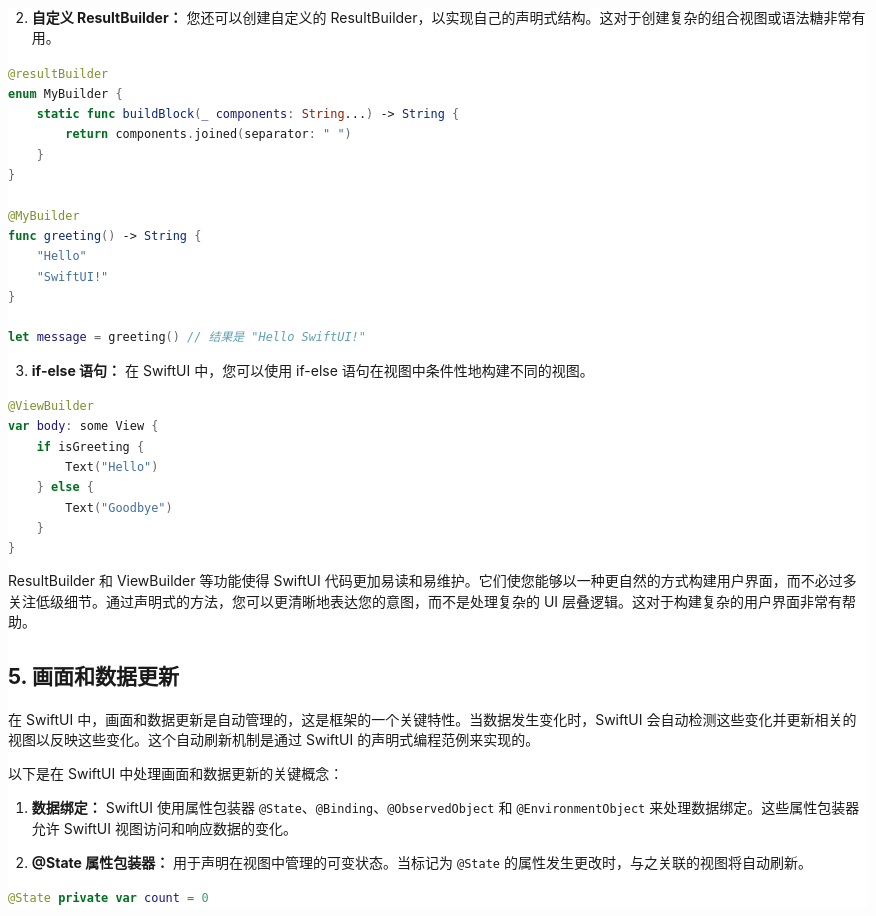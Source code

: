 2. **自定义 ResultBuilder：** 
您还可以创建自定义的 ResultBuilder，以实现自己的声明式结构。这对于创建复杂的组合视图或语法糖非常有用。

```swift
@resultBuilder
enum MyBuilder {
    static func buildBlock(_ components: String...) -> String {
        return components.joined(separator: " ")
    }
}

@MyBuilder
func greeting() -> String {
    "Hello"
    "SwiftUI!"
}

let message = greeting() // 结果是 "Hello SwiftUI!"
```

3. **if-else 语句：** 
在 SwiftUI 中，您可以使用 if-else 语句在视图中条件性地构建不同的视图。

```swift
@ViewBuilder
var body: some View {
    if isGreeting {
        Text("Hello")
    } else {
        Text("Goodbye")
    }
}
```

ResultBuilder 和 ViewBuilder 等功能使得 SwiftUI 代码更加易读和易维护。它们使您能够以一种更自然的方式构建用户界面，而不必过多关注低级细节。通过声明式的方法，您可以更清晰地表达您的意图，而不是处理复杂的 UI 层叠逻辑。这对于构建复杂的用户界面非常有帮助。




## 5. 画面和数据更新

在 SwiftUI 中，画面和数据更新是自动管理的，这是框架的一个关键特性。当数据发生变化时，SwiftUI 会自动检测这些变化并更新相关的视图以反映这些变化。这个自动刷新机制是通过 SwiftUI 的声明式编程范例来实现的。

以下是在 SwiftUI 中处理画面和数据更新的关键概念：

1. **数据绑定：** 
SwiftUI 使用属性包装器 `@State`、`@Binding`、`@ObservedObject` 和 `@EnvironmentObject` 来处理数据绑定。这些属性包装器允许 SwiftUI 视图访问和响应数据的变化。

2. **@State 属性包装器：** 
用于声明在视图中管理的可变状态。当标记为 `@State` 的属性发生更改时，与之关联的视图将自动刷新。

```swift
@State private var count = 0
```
____________
TASK INSTRUCTIONS » The whole listing above must be set down again exactly, but without its images.

ANSWER FOR THIS EXERCISE »
Source code

: 2. **自定义 ResultBuilder：** 
您还可以创建自定义的 ResultBuilder，以实现自己的声明式结构。这对于创建复杂的组合视图或语法糖非常有用。

```swift
@resultBuilder
enum MyBuilder {
    static func buildBlock(_ components: String...) -> String {
        return components.joined(separator: " ")
    }
}

@MyBuilder
func greeting() -> String {
    "Hello"
    "SwiftUI!"
}

let message = greeting() // 结果是 "Hello SwiftUI!"
```

3. **if-else 语句：** 
在 SwiftUI 中，您可以使用 if-else 语句在视图中条件性地构建不同的视图。

```swift
@ViewBuilder
var body: some View {
    if isGreeting {
        Text("Hello")
    } else {
        Text("Goodbye")
    }
}
```

ResultBuilder 和 ViewBuilder 等功能使得 SwiftUI 代码更加易读和易维护。它们使您能够以一种更自然的方式构建用户界面，而不必过多关注低级细节。通过声明式的方法，您可以更清晰地表达您的意图，而不是处理复杂的 UI 层叠逻辑。这对于构建复杂的用户界面非常有帮助。




## 5. 画面和数据更新

在 SwiftUI 中，画面和数据更新是自动管理的，这是框架的一个关键特性。当数据发生变化时，SwiftUI 会自动检测这些变化并更新相关的视图以反映这些变化。这个自动刷新机制是通过 SwiftUI 的声明式编程范例来实现的。

以下是在 SwiftUI 中处理画面和数据更新的关键概念：

1. **数据绑定：** 
SwiftUI 使用属性包装器 `@State`、`@Binding`、`@ObservedObject` 和 `@EnvironmentObject` 来处理数据绑定。这些属性包装器允许 SwiftUI 视图访问和响应数据的变化。

2. **@State 属性包装器：** 
用于声明在视图中管理的可变状态。当标记为 `@State` 的属性发生更改时，与之关联的视图将自动刷新。

```swift
@State private var count = 0
```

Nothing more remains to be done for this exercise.